Aim of the Exercise

This exercise is designed to evaluate your ability with using the broad spectrum of techniques you have learned this year, including OO techniques, dynamic data structures, event based programming, Swing and using the Java API to discover how to use classes written by other programmers in your applications. Unlike the previous assessed exercise, you are completely free to choose what classes, methods, variables you need to complete the exercise...

Your task is to design and build a java application capable of sending text messages to, and receiving text messages from, other such applications in the 1st year java lab. This application should use a GUI similar to that of a mobile phone.

To give you an idea of what to build, here's a screenshot from one we made earlier... Why not see how close you can get your application to looking like this? But of course, if you think you have a better design for a mobile phone, feel free to indulge yourself... See image.


You haven't had the chance to study much computer networking yet, and we don't expect you to be able to write the communications part of an application like this on your own, so we've written it for you. It's called the GSMNetwork package.

The GSMNetwork package was developed here at Lancaster, is written completely in java, and is capable of sending messages to, and receiving messages from java applications. The package is very easy to use, and doesn't employ any techniques you haven't already seen before.

You can download the GSMNetwork.jar file from here the coursework page on LUVLE, and can integrate it into your Eclipse project in the same way as previous exercises (See the Week 12 Solar System exercise for details on how to do this if you’ve forgotten).
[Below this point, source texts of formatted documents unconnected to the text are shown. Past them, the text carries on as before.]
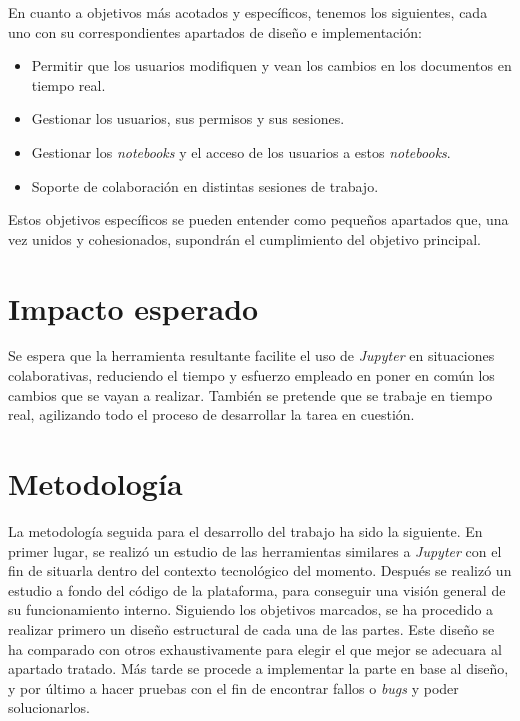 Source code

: \documentclass[11pt,spanish,listoffigures]{tfgetsinf}
\begin{document}
En cuanto a objetivos más acotados y específicos, tenemos los siguientes, cada uno con su correspondientes apartados de diseño e implementación:
\begin{itemize}
\item Permitir que los usuarios modifiquen y vean los cambios en los documentos en tiempo real.
\item Gestionar los usuarios, sus permisos y sus sesiones.
\item Gestionar los \textit{notebooks} y el acceso de los usuarios a estos \textit{notebooks}.
\item Soporte de colaboración en distintas sesiones de trabajo.
\end{itemize}

Estos objetivos específicos se pueden entender como pequeños apartados que, una vez unidos y cohesionados, supondrán el cumplimiento del objetivo principal.



\section{Impacto esperado}
\label{sec:impacto}

Se espera que la herramienta resultante facilite el uso de \textit{Jupyter} en situaciones colaborativas, reduciendo el tiempo y esfuerzo empleado en poner en común los cambios que se vayan a realizar. También se pretende que se trabaje en tiempo real, agilizando todo el proceso de desarrollar la tarea en cuestión. 



\section{Metodología}
\label{sec:metodologia}

La metodología seguida para el desarrollo del trabajo ha sido la siguiente. En primer lugar, se realizó un estudio de las herramientas similares a \textit{Jupyter} con el fin de situarla dentro del contexto tecnológico del momento. Después se realizó un estudio a fondo del código de la plataforma, para conseguir una visión general de su funcionamiento interno. Siguiendo los objetivos marcados, se ha procedido a realizar primero un diseño estructural de cada una de las partes. Este diseño se ha comparado con otros exhaustivamente para elegir el que mejor se adecuara al apartado tratado. Más tarde se procede a implementar la parte en base al diseño, y por último a hacer pruebas con el fin de encontrar fallos o \textit{\gls{bug}s} y poder solucionarlos.
\end{document}
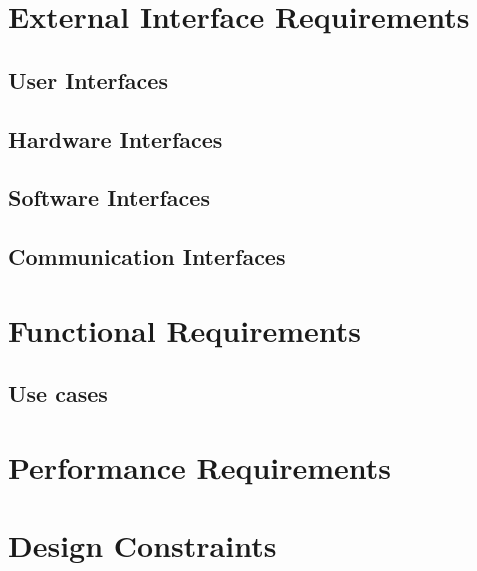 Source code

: \section{External Interface Requirements}
\label{sec:External Interface Requirements}%

\subsection{User Interfaces}
\label{sec:user interfaces}%


\subsection{Hardware Interfaces}
\label{sec:hardware interfaces}%


\subsection{Software Interfaces}
\label{sec:software interfaces}%


\subsection{Communication Interfaces}
\label{sec:communication interfaces}%

\section{Functional Requirements}
\label{sec:Functional Requirements}%

\subsection{Use cases}
\label{sec:Use cases}%


\section{Performance Requirements}
\label{sec:Performance Requirements}%

\section{Design Constraints}
\label{sec:Design Constraints}%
To find out more about how to use the GSMNetwork package, consult the GSMNetwork Javadoc documentation, also uploaded onto LUVLE. If you’re still unclear on any aspects, ask you tutor to explain it to you. You’ll find the documentation on LUVLE labelled: GSMNetwork API

The GSMNetwork package uses something called Java RMI to enable its communications. RMI stands for Remote Method Invocation, and is something beyond the scope of this course (but you will be learning it if you go on to Part II). There is one thing you need to do in order to allow the GSMNetwork package work its magic on your machine though - you need to have a program running in the background called 'rmiregistry'. Before you start programming, you should:

  • Download the file from LUVLE
  • Extract it somewhere on your H:\ drive (but NOT on your desktop – it won’t work there!)
  • Browse into the folder you just extracted and double click the ‘run_rmiregistry’ program. (you’ll need to do this step every time you start a programming session)

The Assigned Tasks

The following sections describe the functionality you should aim to achieve in your application. You needn't do these tasks in any strict order, but they are listed in an order that helps you evolve your program in more manageable pieces. Completing the main parts of Tasks 1 and 2 will be sufficient for a bare pass mark.

Task 1: Sending and Receiving Simple text Messages

The aim of this task is to develop a two very simple applications (no Swing GUI yet!), one of which can send a message, and one which can receive a message. As a guide, each of these applications can be written in around 10 lines of code.

  • Develop a program that can send a text message (say, "Hello World" for example) using the GSMNetwork package.
  • Develop a program that can receive a text message, and display it to the console.
  • Test your two applications together, and see if you can send and receive a message!
  • Also, if any of your colleagues have completed this stage, why not try sending them a message too! You’ll find you can send messages pretty much anywhere on campus..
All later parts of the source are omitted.